> _TASK DESCRIPTION_
Give the count of lines below that include the word "distribution", and say nothing else.

> _Saved entries_

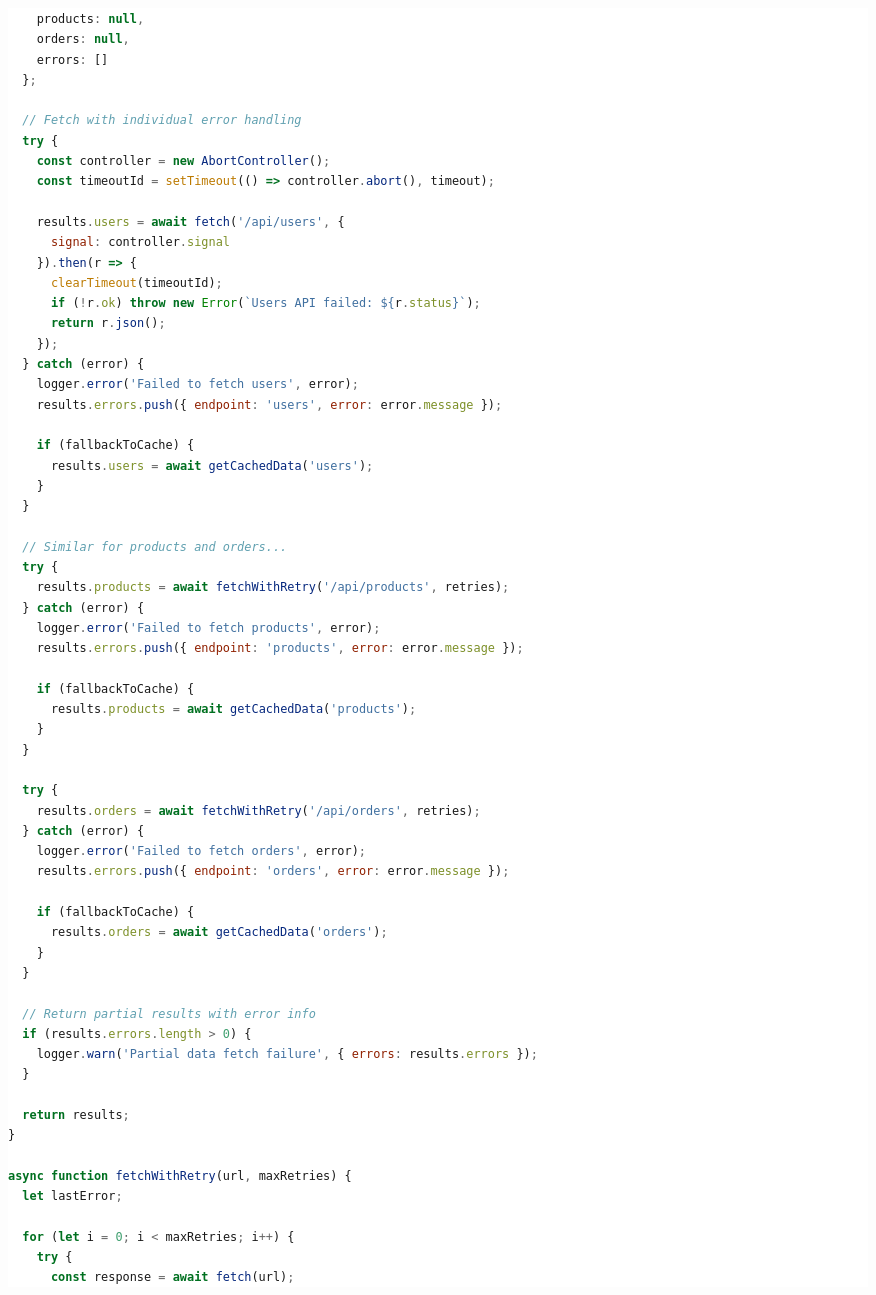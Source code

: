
 ```javascript
    products: null,
    orders: null,
    errors: []
  };
  
  // Fetch with individual error handling
  try {
    const controller = new AbortController();
    const timeoutId = setTimeout(() => controller.abort(), timeout);
    
    results.users = await fetch('/api/users', {
      signal: controller.signal
    }).then(r => {
      clearTimeout(timeoutId);
      if (!r.ok) throw new Error(`Users API failed: ${r.status}`);
      return r.json();
    });
  } catch (error) {
    logger.error('Failed to fetch users', error);
    results.errors.push({ endpoint: 'users', error: error.message });
    
    if (fallbackToCache) {
      results.users = await getCachedData('users');
    }
  }
  
  // Similar for products and orders...
  try {
    results.products = await fetchWithRetry('/api/products', retries);
  } catch (error) {
    logger.error('Failed to fetch products', error);
    results.errors.push({ endpoint: 'products', error: error.message });
    
    if (fallbackToCache) {
      results.products = await getCachedData('products');
    }
  }
  
  try {
    results.orders = await fetchWithRetry('/api/orders', retries);
  } catch (error) {
    logger.error('Failed to fetch orders', error);
    results.errors.push({ endpoint: 'orders', error: error.message });
    
    if (fallbackToCache) {
      results.orders = await getCachedData('orders');
    }
  }
  
  // Return partial results with error info
  if (results.errors.length > 0) {
    logger.warn('Partial data fetch failure', { errors: results.errors });
  }
  
  return results;
}

async function fetchWithRetry(url, maxRetries) {
  let lastError;
  
  for (let i = 0; i < maxRetries; i++) {
    try {
      const response = await fetch(url);
```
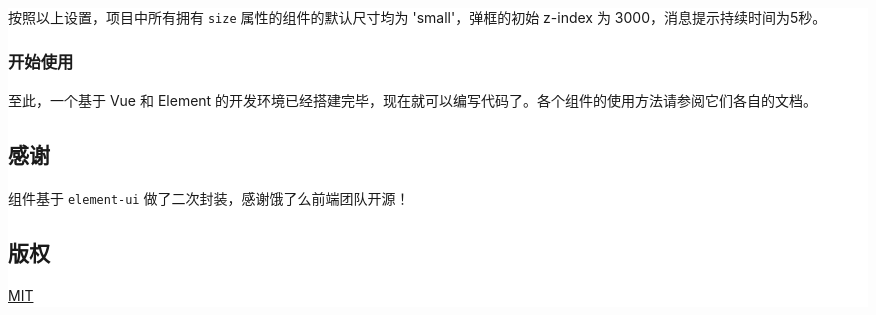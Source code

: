 按照以上设置，项目中所有拥有 `size` 属性的组件的默认尺寸均为 'small'，弹框的初始 z-index 为 3000，消息提示持续时间为5秒。

### 开始使用

至此，一个基于 Vue 和 Element 的开发环境已经搭建完毕，现在就可以编写代码了。各个组件的使用方法请参阅它们各自的文档。

## 感谢

组件基于 `element-ui` 做了二次封装，感谢饿了么前端团队开源！

## 版权

[MIT](LICENSE)
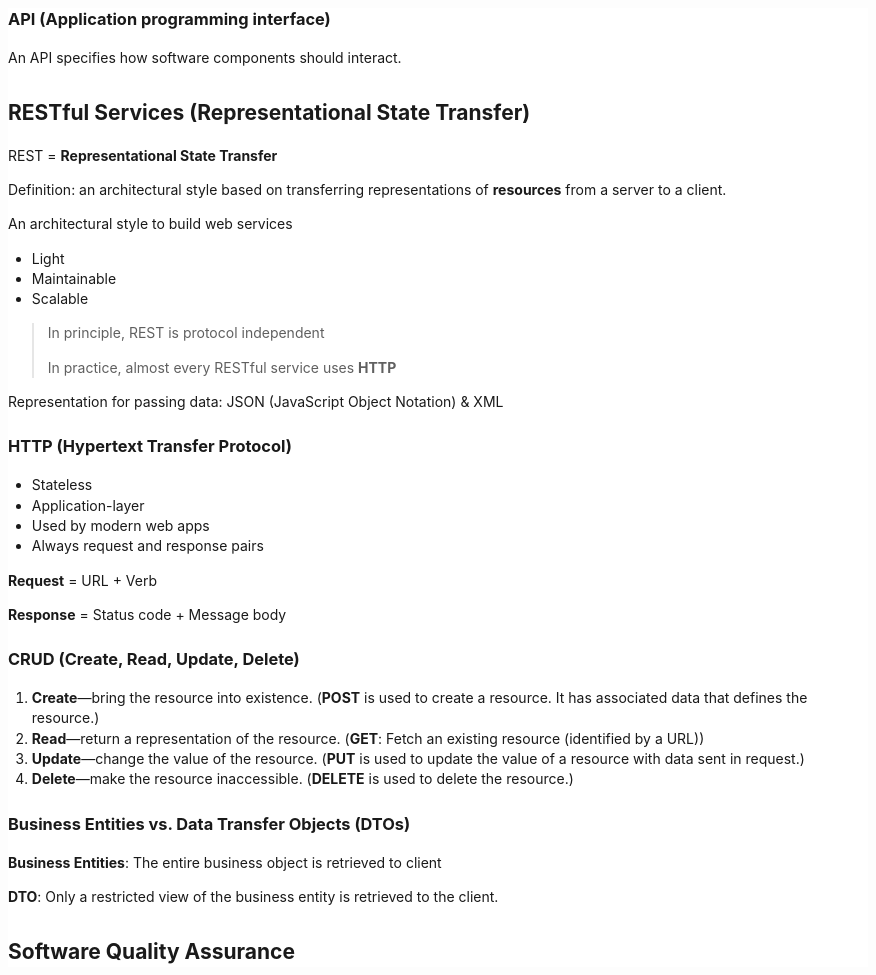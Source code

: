 ### API (Application programming interface)

An API specifies how software components should interact.

## RESTful Services (Representational State Transfer)

REST = **Representational State Transfer**

Definition: an architectural style based on transferring representations of **resources** from a server to a client.

An architectural style to build web services 

- Light 
- Maintainable 
- Scalable

> In principle, REST is protocol independent
>
> In practice, almost every RESTful service uses **HTTP**

Representation for passing data: JSON (JavaScript Object Notation) & XML

### HTTP (Hypertext Transfer Protocol)

- Stateless 
- Application-layer 
- Used by modern web apps 
- Always request and response pairs

**Request** = URL + Verb 

**Response** = Status code + Message body



### CRUD (Create, Read, Update, Delete)

1. **Create**—bring the resource into existence. (**POST** is used to create a resource. It has associated data that defines the resource.)
2. **Read**—return a representation of the resource. (**GET**: Fetch an existing resource (identified by a URL))
3. **Update**—change the value of the resource. (**PUT** is used to update the value of a resource with data sent in request.)
4. **Delete**—make the resource inaccessible. (**DELETE** is used to delete the resource.)



### Business Entities vs. Data Transfer Objects (DTOs)

**Business Entities**: The entire business object is retrieved to client

**DTO**: Only a restricted view of the business entity is retrieved to the client.



## Software Quality Assurance
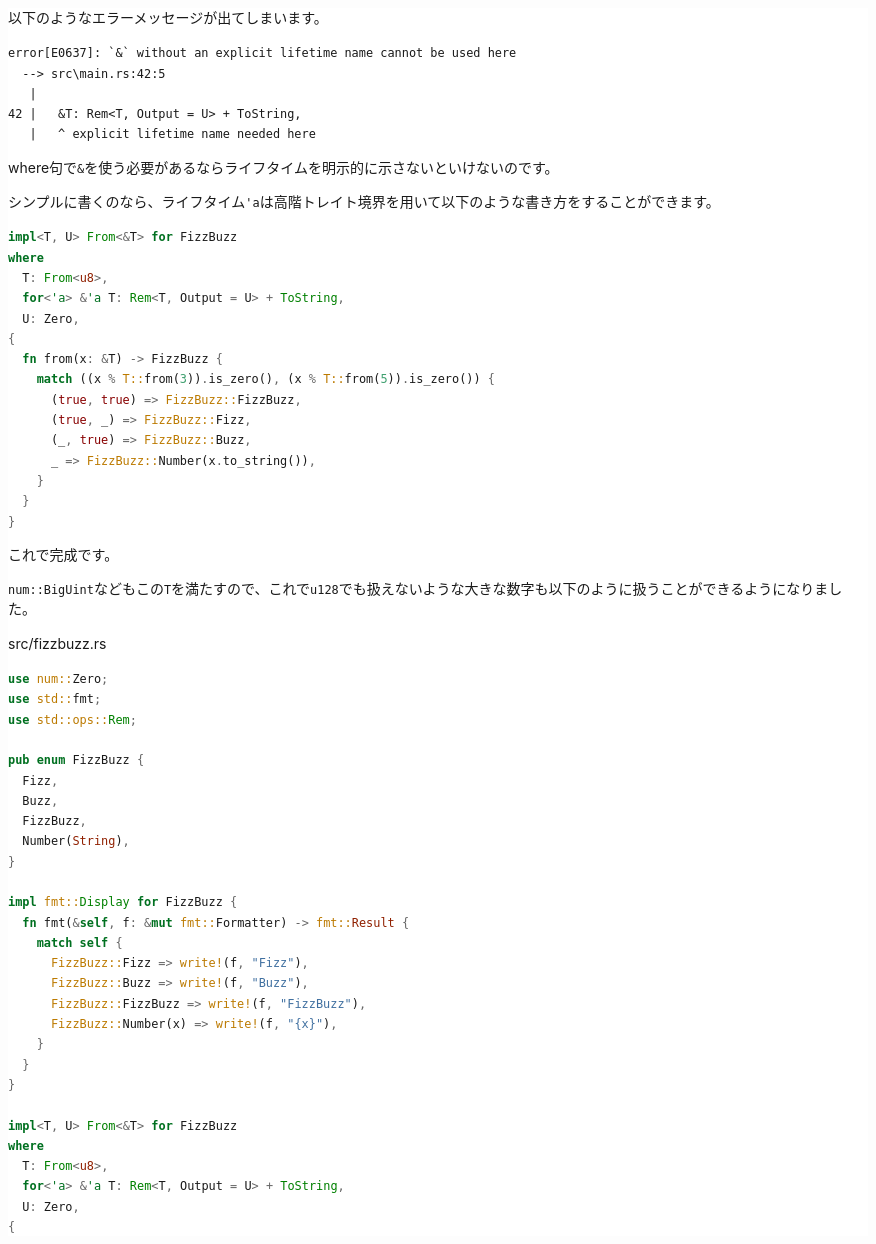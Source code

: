 以下のようなエラーメッセージが出てしまいます。

```text example-bad
error[E0637]: `&` without an explicit lifetime name cannot be used here
  --> src\main.rs:42:5
   |
42 |   &T: Rem<T, Output = U> + ToString,
   |   ^ explicit lifetime name needed here
```

where句で`&`を使う必要があるならライフタイムを明示的に示さないといけないのです。

</div>

シンプルに書くのなら、ライフタイム`'a`は高階トレイト境界を用いて以下のような書き方をすることができます。

```rust
impl<T, U> From<&T> for FizzBuzz
where
  T: From<u8>,
  for<'a> &'a T: Rem<T, Output = U> + ToString,
  U: Zero,
{
  fn from(x: &T) -> FizzBuzz {
    match ((x % T::from(3)).is_zero(), (x % T::from(5)).is_zero()) {
      (true, true) => FizzBuzz::FizzBuzz,
      (true, _) => FizzBuzz::Fizz,
      (_, true) => FizzBuzz::Buzz,
      _ => FizzBuzz::Number(x.to_string()),
    }
  }
}
```

これで完成です。

`num::BigUint`などもこの`T`を満たすので、これで`u128`でも扱えないような大きな数字も以下のように扱うことができるようになりました。

<div class="preshiki">src/fizzbuzz.rs</div>

```rust
use num::Zero;
use std::fmt;
use std::ops::Rem;

pub enum FizzBuzz {
  Fizz,
  Buzz,
  FizzBuzz,
  Number(String),
}

impl fmt::Display for FizzBuzz {
  fn fmt(&self, f: &mut fmt::Formatter) -> fmt::Result {
    match self {
      FizzBuzz::Fizz => write!(f, "Fizz"),
      FizzBuzz::Buzz => write!(f, "Buzz"),
      FizzBuzz::FizzBuzz => write!(f, "FizzBuzz"),
      FizzBuzz::Number(x) => write!(f, "{x}"),
    }
  }
}

impl<T, U> From<&T> for FizzBuzz
where
  T: From<u8>,
  for<'a> &'a T: Rem<T, Output = U> + ToString,
  U: Zero,
{
```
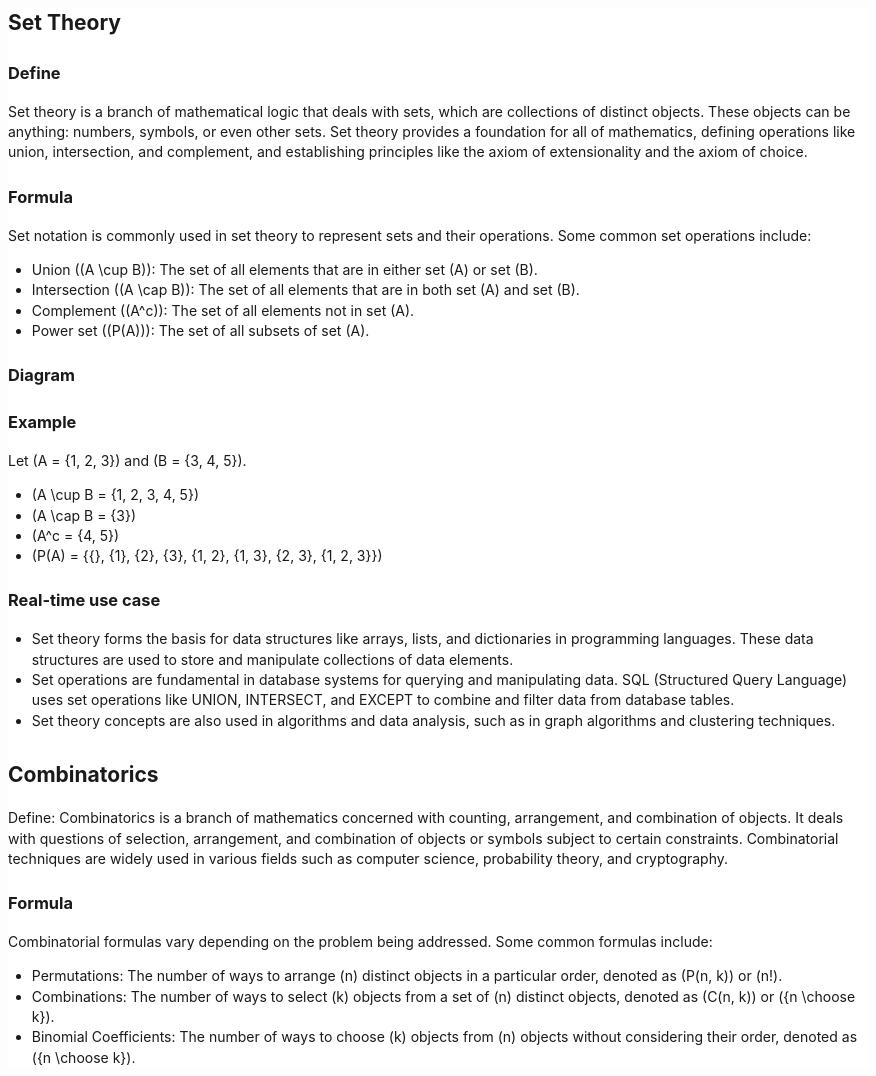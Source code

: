 ## Set Theory

### Define

Set theory is a branch of mathematical logic that deals with sets, which are collections of distinct objects. These objects can be anything: numbers, symbols, or even other sets. Set theory provides a foundation for all of mathematics, defining operations like union, intersection, and complement, and establishing principles like the axiom of extensionality and the axiom of choice.

### Formula

Set notation is commonly used in set theory to represent sets and their operations. Some common set operations include:
- Union (\(A \cup B\)): The set of all elements that are in either set \(A\) or set \(B\).
- Intersection (\(A \cap B\)): The set of all elements that are in both set \(A\) and set \(B\).
- Complement (\(A^c\)): The set of all elements not in set \(A\).
- Power set (\(P(A)\)): The set of all subsets of set \(A\).

### Diagram

### Example

Let \(A = \{1, 2, 3\}\) and \(B = \{3, 4, 5\}\).
- \(A \cup B = \{1, 2, 3, 4, 5\}\)
- \(A \cap B = \{3\}\)
- \(A^c = \{4, 5\}\)
- \(P(A) = \{\{\}, \{1\}, \{2\}, \{3\}, \{1, 2\}, \{1, 3\}, \{2, 3\}, \{1, 2, 3\}\}\)

### Real-time use case

- Set theory forms the basis for data structures like arrays, lists, and dictionaries in programming languages. These data structures are used to store and manipulate collections of data elements.
- Set operations are fundamental in database systems for querying and manipulating data. SQL (Structured Query Language) uses set operations like UNION, INTERSECT, and EXCEPT to combine and filter data from database tables.
- Set theory concepts are also used in algorithms and data analysis, such as in graph algorithms and clustering techniques.

## Combinatorics

Define: Combinatorics is a branch of mathematics concerned with counting, arrangement, and combination of objects. It deals with questions of selection, arrangement, and combination of objects or symbols subject to certain constraints. Combinatorial techniques are widely used in various fields such as computer science, probability theory, and cryptography.

### Formula 

Combinatorial formulas vary depending on the problem being addressed. Some common formulas include:
- Permutations: The number of ways to arrange \(n\) distinct objects in a particular order, denoted as \(P(n, k)\) or \(n!\).
- Combinations: The number of ways to select \(k\) objects from a set of \(n\) distinct objects, denoted as \(C(n, k)\) or \({n \choose k}\).
- Binomial Coefficients: The number of ways to choose \(k\) objects from \(n\) objects without considering their order, denoted as \({n \choose k}\).
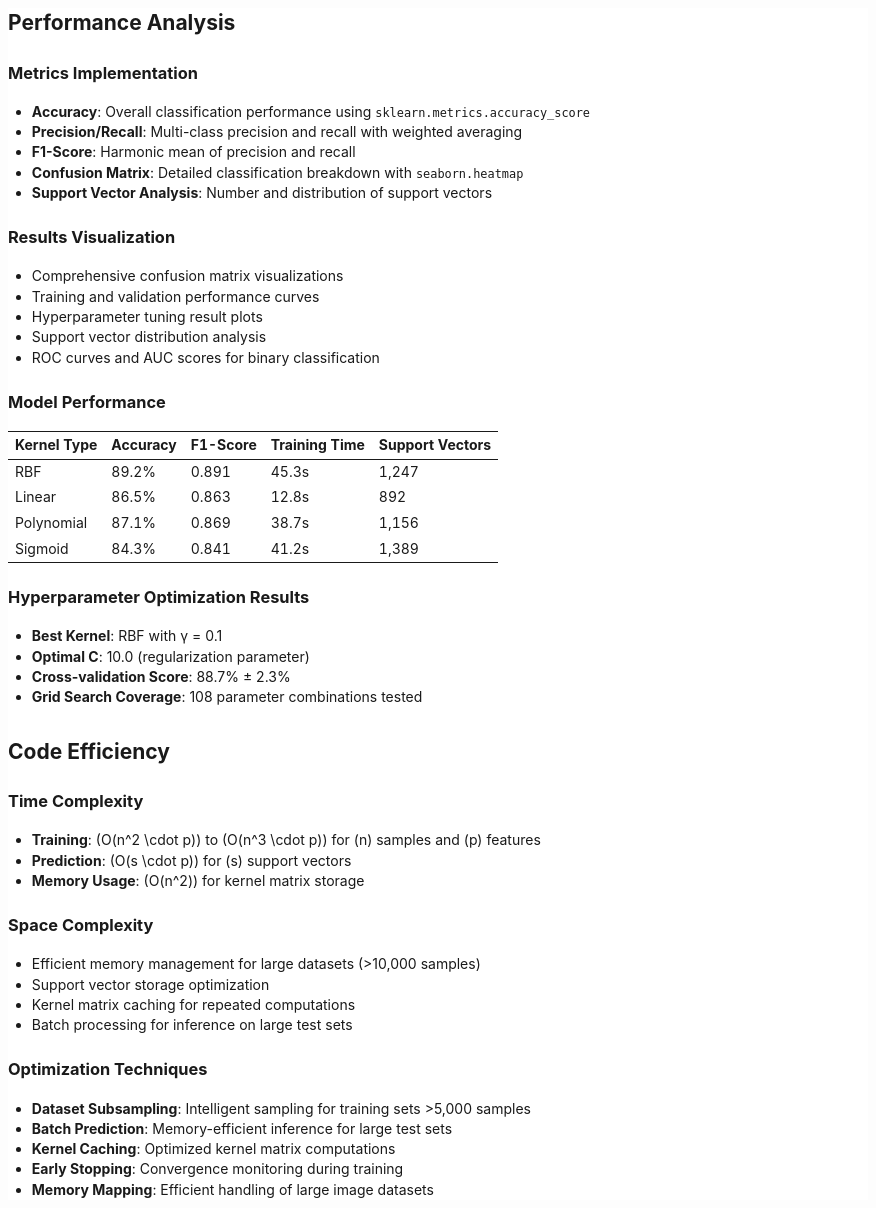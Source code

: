 ## Performance Analysis
### Metrics Implementation
- **Accuracy**: Overall classification performance using `sklearn.metrics.accuracy_score`
- **Precision/Recall**: Multi-class precision and recall with weighted averaging
- **F1-Score**: Harmonic mean of precision and recall
- **Confusion Matrix**: Detailed classification breakdown with `seaborn.heatmap`
- **Support Vector Analysis**: Number and distribution of support vectors

### Results Visualization
- Comprehensive confusion matrix visualizations
- Training and validation performance curves
- Hyperparameter tuning result plots
- Support vector distribution analysis
- ROC curves and AUC scores for binary classification

### Model Performance
| Kernel Type | Accuracy | F1-Score | Training Time | Support Vectors |
|-------------|----------|----------|---------------|-----------------|
| RBF         | 89.2%    | 0.891    | 45.3s         | 1,247          |
| Linear      | 86.5%    | 0.863    | 12.8s         | 892            |
| Polynomial  | 87.1%    | 0.869    | 38.7s         | 1,156          |
| Sigmoid     | 84.3%    | 0.841    | 41.2s         | 1,389          |

### Hyperparameter Optimization Results
- **Best Kernel**: RBF with γ = 0.1
- **Optimal C**: 10.0 (regularization parameter)
- **Cross-validation Score**: 88.7% ± 2.3%
- **Grid Search Coverage**: 108 parameter combinations tested

## Code Efficiency
### Time Complexity
- **Training**: \(O(n^2 \cdot p)\) to \(O(n^3 \cdot p)\) for \(n\) samples and \(p\) features
- **Prediction**: \(O(s \cdot p)\) for \(s\) support vectors
- **Memory Usage**: \(O(n^2)\) for kernel matrix storage

### Space Complexity
- Efficient memory management for large datasets (>10,000 samples)
- Support vector storage optimization
- Kernel matrix caching for repeated computations
- Batch processing for inference on large test sets

### Optimization Techniques
- **Dataset Subsampling**: Intelligent sampling for training sets >5,000 samples
- **Batch Prediction**: Memory-efficient inference for large test sets
- **Kernel Caching**: Optimized kernel matrix computations
- **Early Stopping**: Convergence monitoring during training
- **Memory Mapping**: Efficient handling of large image datasets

> _ANSWER TO THIS PROBLEM_
2